● **Problem requirements**: With the string "Level" as the filter, copy each matching line from the records.

● **Provided information**:
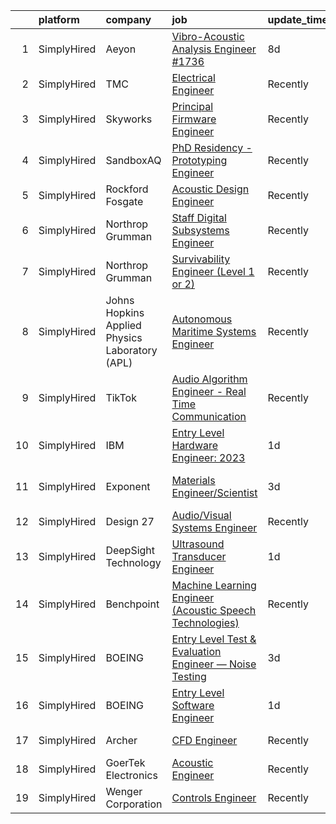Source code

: 

|    | platform    | company                                        | job                                                                                                                                                                    | update_time   | location                     |
|---:|:------------|:-----------------------------------------------|:-----------------------------------------------------------------------------------------------------------------------------------------------------------------------|:--------------|:-----------------------------|
|  1 | SimplyHired | Aeyon                                          | [Vibro-Acoustic Analysis Engineer #1736](https://www.simplyhired.com/job/wN5XD1z_787_anypGpbUcA5MfwkbgcJZBDfI8Q3rHSfVbZ27zQ0YXQ?q=acoustic+engineer)                   | 8d            | Houston, TX                  |
|  2 | SimplyHired | TMC                                            | [Electrical Engineer](https://www.simplyhired.com/job/kYWUIHnZlDUAUIet9CP1g99O0ppO9hFJ7NNs-672fes2w-XWKQvbFA?q=acoustic+engineer)                                      | Recently      | Peabody, MA                  |
|  3 | SimplyHired | Skyworks                                       | [Principal Firmware Engineer](https://www.simplyhired.com/job/ZGlJGgEgywlKI9KZFnMzrsJKBwbi8vIqGipIJMflK1he7lo7hOi6Tg?q=acoustic+engineer)                              | Recently      | Beaverton, OR                |
|  4 | SimplyHired | SandboxAQ                                      | [PhD Residency - Prototyping Engineer](https://www.simplyhired.com/job/6k89giRZk7zLJYMXShcquqkAXMcyN4gGFK5d9kc2l6XI5AWlvKMCQQ?q=acoustic+engineer)                     | Recently      | San Francisco, CA            |
|  5 | SimplyHired | Rockford Fosgate                               | [Acoustic Design Engineer](https://www.simplyhired.com/job/SD7WGheU6u4QKE4RNnOUyGEYqSzuMNGOEALp8R8aHjss43-57y_jQQ?q=acoustic+engineer)                                 | Recently      | Tempe, AZ                    |
|  6 | SimplyHired | Northrop Grumman                               | [Staff Digital Subsystems Engineer](https://www.simplyhired.com/job/pQtHlv4vKiccUW_vWbyyeif_y4Ezl34oDMBxkWvBwT1kuhf3gqnrcg?q=acoustic+engineer)                        | Recently      | Linthicum, MD                |
|  7 | SimplyHired | Northrop Grumman                               | [Survivability Engineer (Level 1 or 2)](https://www.simplyhired.com/job/_xW4fMDzd_6hHOgbxuz5vSUFHzHieLNuXFKH2JUlS3evYq5ApiwgJQ?q=acoustic+engineer)                    | Recently      | San Diego, CA                |
|  8 | SimplyHired | Johns Hopkins Applied Physics Laboratory (APL) | [Autonomous Maritime Systems Engineer](https://www.simplyhired.com/job/IO7d8JDKiWfladZijFBmYjwxYdrp0-BKNGpqFHgM5OsSHGLXO8eo7Q?q=acoustic+engineer)                     | Recently      | Laurel, MD                   |
|  9 | SimplyHired | TikTok                                         | [Audio Algorithm Engineer - Real Time Communication](https://www.simplyhired.com/job/d2vEdNIUQ1VZJmHO5hnx0ZgyrxrGffX4OZtlqjQSHzEeGaz7PRxAPQ?q=acoustic+engineer)       | Recently      | Mountain View, CA            |
| 10 | SimplyHired | IBM                                            | [Entry Level Hardware Engineer: 2023](https://www.simplyhired.com/job/cqMQmzEcELmAjDoFgmKk_h2zzYmmBF2PRYIoAMwElyIOwoqq3HeInA?q=acoustic+engineer)                      | 1d            | Rochester, MN                |
| 11 | SimplyHired | Exponent                                       | [Materials Engineer/Scientist](https://www.simplyhired.com/job/Nd00ZSagXJbZNBSY-tTdyC7bElLD5iBxOw07IKjI_trWC7iWKpqSLw?q=acoustic+engineer)                             | 3d            | Menlo Park, CA +1 location   |
| 12 | SimplyHired | Design 27                                      | [Audio/Visual Systems Engineer](https://www.simplyhired.com/job/6gN9R2hyiSu5PSotLK8jESzMZsSuKmFdYzT6DvbamACxeVMyLIcjoA?q=acoustic+engineer)                            | Recently      | Indianapolis, IN             |
| 13 | SimplyHired | DeepSight Technology                           | [Ultrasound Transducer Engineer](https://www.simplyhired.com/job/4N0J3_MJLaxe7RXOA95cwd5JV-8qGTJcst6EjOBlvo-3h2023YXFVw?q=acoustic+engineer)                           | 1d            | Santa Clara, CA +8 locations |
| 14 | SimplyHired | Benchpoint                                     | [Machine Learning Engineer (Acoustic Speech Technologies)](https://www.simplyhired.com/job/WN2les8glfJ7AlLtOUbvi8kKBo-Wq94FBAFbTFPVVkA9OBBnxZF2pQ?q=acoustic+engineer) | Recently      | Remote                       |
| 15 | SimplyHired | BOEING                                         | [Entry Level Test & Evaluation Engineer — Noise Testing](https://www.simplyhired.com/job/iodv_WV5gyYXKOg_dKkGmyeKle_Loc6H7-kFb8ql6AU9ev2CBNqSmA?q=acoustic+engineer)   | 3d            | Tukwila, WA                  |
| 16 | SimplyHired | BOEING                                         | [Entry Level Software Engineer](https://www.simplyhired.com/job/RAwOrvkq_yJoY7SijwtMGBmNcmp248At8jobzffEYBk8lRBT4ssnZA?q=acoustic+engineer)                            | 1d            | Seattle, WA                  |
| 17 | SimplyHired | Archer                                         | [CFD Engineer](https://www.simplyhired.com/job/dr7MekdYT7ABw80Ve_0xitFp-SqHgj6yo8LNOnhbdJ2POjU92lscRg?q=acoustic+engineer)                                             | Recently      | San Jose, CA                 |
| 18 | SimplyHired | GoerTek Electronics                            | [Acoustic Engineer](https://www.simplyhired.com/job/6PCRn1TvdVHUtgaBVR0h94emv2uxOzR_4uSK_IuRvsCPjwVVty_QTg?q=acoustic+engineer)                                        | Recently      | Santa Clara, CA              |
| 19 | SimplyHired | Wenger Corporation                             | [Controls Engineer](https://www.simplyhired.com/job/C9QduFyj__4ubVAsXOLOKIjCEnSCFKXUDPJu7RceDZdk_O2BbzTTCA?q=acoustic+engineer)                                        | Recently      | Syracuse, NY                 |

● **Exercise solution**:
|  7 | SimplyHired | Northrop Grumman                               | [Survivability Engineer (Level 1 or 2)](https://www.simplyhired.com/job/_xW4fMDzd_6hHOgbxuz5vSUFHzHieLNuXFKH2JUlS3evYq5ApiwgJQ?q=acoustic+engineer)                    | Recently      | San Diego, CA                |
| 10 | SimplyHired | IBM                                            | [Entry Level Hardware Engineer: 2023](https://www.simplyhired.com/job/cqMQmzEcELmAjDoFgmKk_h2zzYmmBF2PRYIoAMwElyIOwoqq3HeInA?q=acoustic+engineer)                      | 1d            | Rochester, MN                |
| 15 | SimplyHired | BOEING                                         | [Entry Level Test & Evaluation Engineer — Noise Testing](https://www.simplyhired.com/job/iodv_WV5gyYXKOg_dKkGmyeKle_Loc6H7-kFb8ql6AU9ev2CBNqSmA?q=acoustic+engineer)   | 3d            | Tukwila, WA                  |
| 16 | SimplyHired | BOEING                                         | [Entry Level Software Engineer](https://www.simplyhired.com/job/RAwOrvkq_yJoY7SijwtMGBmNcmp248At8jobzffEYBk8lRBT4ssnZA?q=acoustic+engineer)                            | 1d            | Seattle, WA                  |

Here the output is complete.